May is Lyme Disease Awareness Month, when sufferers and their supporters come together to share their stories with the world, in hope of raising awareness and finding a cure for the illness and its co-infections that have impacted their lives.

Kelly is one of the hundreds of thousands of those individuals.


My name is Kelly Fincher. I am 28 years old and I have suffered with chronic Lyme disease and its co-infections for more than 12 years.

I grew up in a small town called Jackson, South Carolina. I can vividly recall the majority of my childhood being spent outdoors. Whether I was in the yard with my brother, fishing with my father or camping with my entire family, I seemed to enjoy the time I spent in nature more than anything else. I loved exploring the woods, hiking, canoeing, riding bikes, roller blading, swimming – you name it. My fondest memories were those of the nature trail behind our neighborhood; the neighborhood kids, my best friend, my brother and I would explore it nearly every day.

Unfortunately, I never had the absolution of a telltale Lyme disease symptom – no bulls eye-shaped rash… or a tick that could be removed and sent away for analysis… or that most coveted of commodities to Lyme patients: concrete answers.

We kids would come home with all sorts of bites, rashes, and scrapes from the day’s adventures. Who didn’t?

After growing up with what seemed to be comparatively uncommon ailments, in both amount and frequency, I muddled through my adolescence, confused about what afflictions were unique to my situation and what was considered “normal” physical and mental issues for someone my age to deal with.
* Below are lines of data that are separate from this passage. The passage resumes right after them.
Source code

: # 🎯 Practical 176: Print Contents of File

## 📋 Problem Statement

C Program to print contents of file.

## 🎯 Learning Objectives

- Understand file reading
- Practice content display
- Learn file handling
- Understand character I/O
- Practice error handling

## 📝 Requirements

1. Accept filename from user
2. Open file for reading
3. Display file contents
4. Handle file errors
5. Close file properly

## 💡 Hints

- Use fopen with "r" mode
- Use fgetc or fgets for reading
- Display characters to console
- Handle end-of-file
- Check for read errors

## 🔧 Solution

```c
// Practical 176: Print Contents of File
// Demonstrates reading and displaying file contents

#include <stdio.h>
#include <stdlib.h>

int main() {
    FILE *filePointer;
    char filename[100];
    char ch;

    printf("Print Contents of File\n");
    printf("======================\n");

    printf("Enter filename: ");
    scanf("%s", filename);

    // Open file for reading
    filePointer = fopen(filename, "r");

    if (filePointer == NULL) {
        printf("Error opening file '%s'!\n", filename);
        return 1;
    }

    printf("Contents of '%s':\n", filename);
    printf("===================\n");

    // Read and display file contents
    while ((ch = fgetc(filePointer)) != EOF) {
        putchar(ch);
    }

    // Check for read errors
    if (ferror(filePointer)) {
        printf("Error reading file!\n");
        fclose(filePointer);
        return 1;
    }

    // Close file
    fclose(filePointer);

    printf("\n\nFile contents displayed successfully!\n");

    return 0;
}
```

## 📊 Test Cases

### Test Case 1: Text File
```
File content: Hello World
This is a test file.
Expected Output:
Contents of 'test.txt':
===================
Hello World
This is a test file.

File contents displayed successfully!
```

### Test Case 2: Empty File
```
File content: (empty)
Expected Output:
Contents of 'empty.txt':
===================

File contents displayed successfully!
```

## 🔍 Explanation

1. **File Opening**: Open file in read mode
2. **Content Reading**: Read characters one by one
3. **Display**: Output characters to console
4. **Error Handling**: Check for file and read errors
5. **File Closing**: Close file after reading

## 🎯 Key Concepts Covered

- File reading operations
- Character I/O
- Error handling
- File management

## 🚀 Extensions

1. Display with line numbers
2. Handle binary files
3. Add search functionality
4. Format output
I attribute my delayed diagnosis to this challenging time in my life, along with a total absence of information about my illness. My life went on this way until I reached a point in my senior year of high school, when I could no longer ignore my symptoms, regardless of the cause. The only thing I was certain of was that something was definitely wrong with me and that I needed help.

My straight A’s went to B’s and C’s. My ability to concentrate and memorize – gone. I felt as if I had the flu every day. I experienced striking joint and spine pain, ringing in my ears, sensory hypersensitivity, to the extent of being unable to do simple things like watch television or even listen to the radio. I randomly caught sharp, offensive odors that I could only describe as harsh chemicals – seemingly out of nowhere.

One day, I awoke with swollen eyelids, lips and severe hives. My throat was so swollen that I was unable to eat. My mother was instructed to crush prenatal vitamins so that I could retain the nutrients needed on a day-to-day basis. Once the infection subsided, I had my tonsils and adenoids removed. I was misdiagnosed with mononucleosis, though never testing positive for it – causing me to miss three months of my senior year of high school.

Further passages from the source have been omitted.